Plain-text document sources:
==================================================

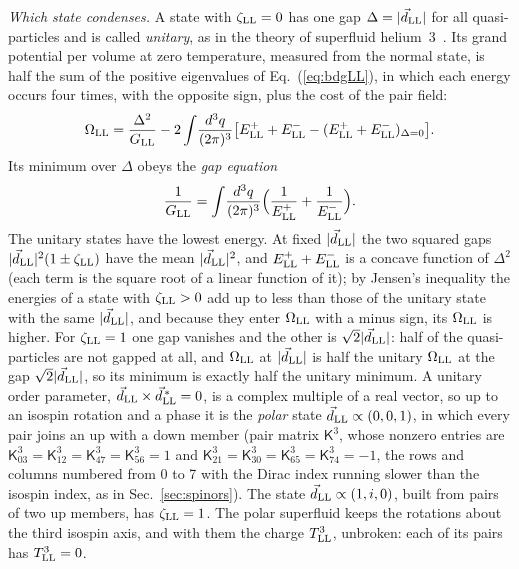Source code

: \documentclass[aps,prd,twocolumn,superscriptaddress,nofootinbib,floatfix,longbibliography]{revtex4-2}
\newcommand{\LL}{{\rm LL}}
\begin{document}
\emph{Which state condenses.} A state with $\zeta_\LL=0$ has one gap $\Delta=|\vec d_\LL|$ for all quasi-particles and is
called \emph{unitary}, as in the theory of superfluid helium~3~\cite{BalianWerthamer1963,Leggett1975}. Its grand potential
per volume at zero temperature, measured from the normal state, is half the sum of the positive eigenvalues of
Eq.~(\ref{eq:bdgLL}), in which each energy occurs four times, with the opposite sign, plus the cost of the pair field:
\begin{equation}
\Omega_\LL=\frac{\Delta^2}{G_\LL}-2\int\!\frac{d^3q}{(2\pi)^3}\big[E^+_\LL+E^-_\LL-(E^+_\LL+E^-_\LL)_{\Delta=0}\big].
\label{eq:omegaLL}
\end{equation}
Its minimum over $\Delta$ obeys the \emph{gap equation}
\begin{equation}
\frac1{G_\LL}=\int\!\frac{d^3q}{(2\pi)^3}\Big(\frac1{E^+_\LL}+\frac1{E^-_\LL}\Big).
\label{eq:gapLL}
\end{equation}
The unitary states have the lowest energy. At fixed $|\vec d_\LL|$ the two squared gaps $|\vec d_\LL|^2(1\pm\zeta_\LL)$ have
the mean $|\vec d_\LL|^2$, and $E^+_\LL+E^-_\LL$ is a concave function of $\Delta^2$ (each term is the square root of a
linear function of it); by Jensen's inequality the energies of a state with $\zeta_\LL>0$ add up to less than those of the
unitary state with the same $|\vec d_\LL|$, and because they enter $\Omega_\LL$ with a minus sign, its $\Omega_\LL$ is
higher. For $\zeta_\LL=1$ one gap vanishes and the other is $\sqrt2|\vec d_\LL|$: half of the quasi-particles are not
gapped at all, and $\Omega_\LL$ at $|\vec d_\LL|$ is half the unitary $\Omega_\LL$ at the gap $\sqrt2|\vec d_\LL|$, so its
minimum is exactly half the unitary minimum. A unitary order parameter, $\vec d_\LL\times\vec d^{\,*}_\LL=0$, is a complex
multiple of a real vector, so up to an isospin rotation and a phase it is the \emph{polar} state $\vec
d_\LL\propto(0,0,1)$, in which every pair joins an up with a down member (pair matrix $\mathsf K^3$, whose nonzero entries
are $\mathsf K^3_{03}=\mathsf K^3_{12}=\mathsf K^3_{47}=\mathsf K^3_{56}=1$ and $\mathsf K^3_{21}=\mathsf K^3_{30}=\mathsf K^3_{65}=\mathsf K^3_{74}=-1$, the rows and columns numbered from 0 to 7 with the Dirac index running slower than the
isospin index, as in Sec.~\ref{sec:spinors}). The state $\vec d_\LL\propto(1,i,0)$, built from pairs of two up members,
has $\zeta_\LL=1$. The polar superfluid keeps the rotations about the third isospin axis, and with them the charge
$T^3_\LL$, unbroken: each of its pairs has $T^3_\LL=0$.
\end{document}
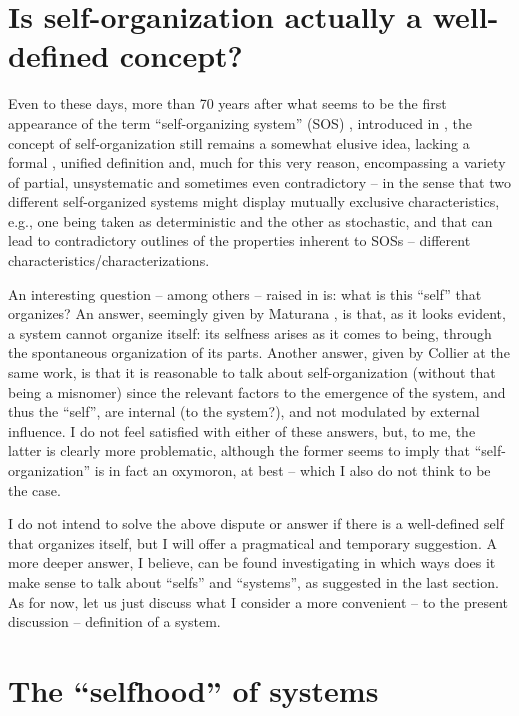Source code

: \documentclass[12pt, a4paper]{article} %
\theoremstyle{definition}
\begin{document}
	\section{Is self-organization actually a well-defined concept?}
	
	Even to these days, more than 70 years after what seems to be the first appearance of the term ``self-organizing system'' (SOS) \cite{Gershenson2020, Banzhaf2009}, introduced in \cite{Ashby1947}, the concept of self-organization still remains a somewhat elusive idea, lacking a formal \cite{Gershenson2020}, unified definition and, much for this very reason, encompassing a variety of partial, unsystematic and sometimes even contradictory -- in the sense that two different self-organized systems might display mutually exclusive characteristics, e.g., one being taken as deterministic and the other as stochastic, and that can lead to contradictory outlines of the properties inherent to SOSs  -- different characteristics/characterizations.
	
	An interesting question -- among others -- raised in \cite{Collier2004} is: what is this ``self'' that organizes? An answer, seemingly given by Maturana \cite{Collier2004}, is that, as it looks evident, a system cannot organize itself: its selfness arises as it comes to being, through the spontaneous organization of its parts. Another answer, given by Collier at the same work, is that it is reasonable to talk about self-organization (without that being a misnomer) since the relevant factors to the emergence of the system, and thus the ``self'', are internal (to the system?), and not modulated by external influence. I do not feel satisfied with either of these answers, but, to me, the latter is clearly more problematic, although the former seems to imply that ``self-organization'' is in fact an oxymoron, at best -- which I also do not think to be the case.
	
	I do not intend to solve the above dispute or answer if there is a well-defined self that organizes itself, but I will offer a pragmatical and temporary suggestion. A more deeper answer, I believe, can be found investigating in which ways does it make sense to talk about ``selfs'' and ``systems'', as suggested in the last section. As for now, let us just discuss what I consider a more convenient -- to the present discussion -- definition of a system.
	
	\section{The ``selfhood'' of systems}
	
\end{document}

==================================================

- **What the task requires**: Each record should appear again exactly as it stands, with no picture included.

- **Response below**:
Source code

: \documentclass[aps,prd,twocolumn,superscriptaddress,nofootinbib,floatfix,longbibliography]{revtex4-2}
\newcommand{\LL}{{\rm LL}}
\begin{document}
\emph{Which state condenses.} A state with $\zeta_\LL=0$ has one gap $\Delta=|\vec d_\LL|$ for all quasi-particles and is
called \emph{unitary}, as in the theory of superfluid helium~3~\cite{BalianWerthamer1963,Leggett1975}. Its grand potential
per volume at zero temperature, measured from the normal state, is half the sum of the positive eigenvalues of
Eq.~(\ref{eq:bdgLL}), in which each energy occurs four times, with the opposite sign, plus the cost of the pair field:
\begin{equation}
\Omega_\LL=\frac{\Delta^2}{G_\LL}-2\int\!\frac{d^3q}{(2\pi)^3}\big[E^+_\LL+E^-_\LL-(E^+_\LL+E^-_\LL)_{\Delta=0}\big].
\label{eq:omegaLL}
\end{equation}
Its minimum over $\Delta$ obeys the \emph{gap equation}
\begin{equation}
\frac1{G_\LL}=\int\!\frac{d^3q}{(2\pi)^3}\Big(\frac1{E^+_\LL}+\frac1{E^-_\LL}\Big).
\label{eq:gapLL}
\end{equation}
The unitary states have the lowest energy. At fixed $|\vec d_\LL|$ the two squared gaps $|\vec d_\LL|^2(1\pm\zeta_\LL)$ have
the mean $|\vec d_\LL|^2$, and $E^+_\LL+E^-_\LL$ is a concave function of $\Delta^2$ (each term is the square root of a
linear function of it); by Jensen's inequality the energies of a state with $\zeta_\LL>0$ add up to less than those of the
unitary state with the same $|\vec d_\LL|$, and because they enter $\Omega_\LL$ with a minus sign, its $\Omega_\LL$ is
higher. For $\zeta_\LL=1$ one gap vanishes and the other is $\sqrt2|\vec d_\LL|$: half of the quasi-particles are not
gapped at all, and $\Omega_\LL$ at $|\vec d_\LL|$ is half the unitary $\Omega_\LL$ at the gap $\sqrt2|\vec d_\LL|$, so its
minimum is exactly half the unitary minimum. A unitary order parameter, $\vec d_\LL\times\vec d^{\,*}_\LL=0$, is a complex
multiple of a real vector, so up to an isospin rotation and a phase it is the \emph{polar} state $\vec
d_\LL\propto(0,0,1)$, in which every pair joins an up with a down member (pair matrix $\mathsf K^3$, whose nonzero entries
are $\mathsf K^3_{03}=\mathsf K^3_{12}=\mathsf K^3_{47}=\mathsf K^3_{56}=1$ and $\mathsf K^3_{21}=\mathsf K^3_{30}=\mathsf K^3_{65}=\mathsf K^3_{74}=-1$, the rows and columns numbered from 0 to 7 with the Dirac index running slower than the
isospin index, as in Sec.~\ref{sec:spinors}). The state $\vec d_\LL\propto(1,i,0)$, built from pairs of two up members,
has $\zeta_\LL=1$. The polar superfluid keeps the rotations about the third isospin axis, and with them the charge
$T^3_\LL$, unbroken: each of its pairs has $T^3_\LL=0$.
\end{document}
Source code

: \documentclass[12pt, a4paper]{article} %
\theoremstyle{definition}
\begin{document}
	\section{Is self-organization actually a well-defined concept?}
	
	Even to these days, more than 70 years after what seems to be the first appearance of the term ``self-organizing system'' (SOS) \cite{Gershenson2020, Banzhaf2009}, introduced in \cite{Ashby1947}, the concept of self-organization still remains a somewhat elusive idea, lacking a formal \cite{Gershenson2020}, unified definition and, much for this very reason, encompassing a variety of partial, unsystematic and sometimes even contradictory -- in the sense that two different self-organized systems might display mutually exclusive characteristics, e.g., one being taken as deterministic and the other as stochastic, and that can lead to contradictory outlines of the properties inherent to SOSs  -- different characteristics/characterizations.
	
	An interesting question -- among others -- raised in \cite{Collier2004} is: what is this ``self'' that organizes? An answer, seemingly given by Maturana \cite{Collier2004}, is that, as it looks evident, a system cannot organize itself: its selfness arises as it comes to being, through the spontaneous organization of its parts. Another answer, given by Collier at the same work, is that it is reasonable to talk about self-organization (without that being a misnomer) since the relevant factors to the emergence of the system, and thus the ``self'', are internal (to the system?), and not modulated by external influence. I do not feel satisfied with either of these answers, but, to me, the latter is clearly more problematic, although the former seems to imply that ``self-organization'' is in fact an oxymoron, at best -- which I also do not think to be the case.
	
	I do not intend to solve the above dispute or answer if there is a well-defined self that organizes itself, but I will offer a pragmatical and temporary suggestion. A more deeper answer, I believe, can be found investigating in which ways does it make sense to talk about ``selfs'' and ``systems'', as suggested in the last section. As for now, let us just discuss what I consider a more convenient -- to the present discussion -- definition of a system.
	
	\section{The ``selfhood'' of systems}
	
\end{document}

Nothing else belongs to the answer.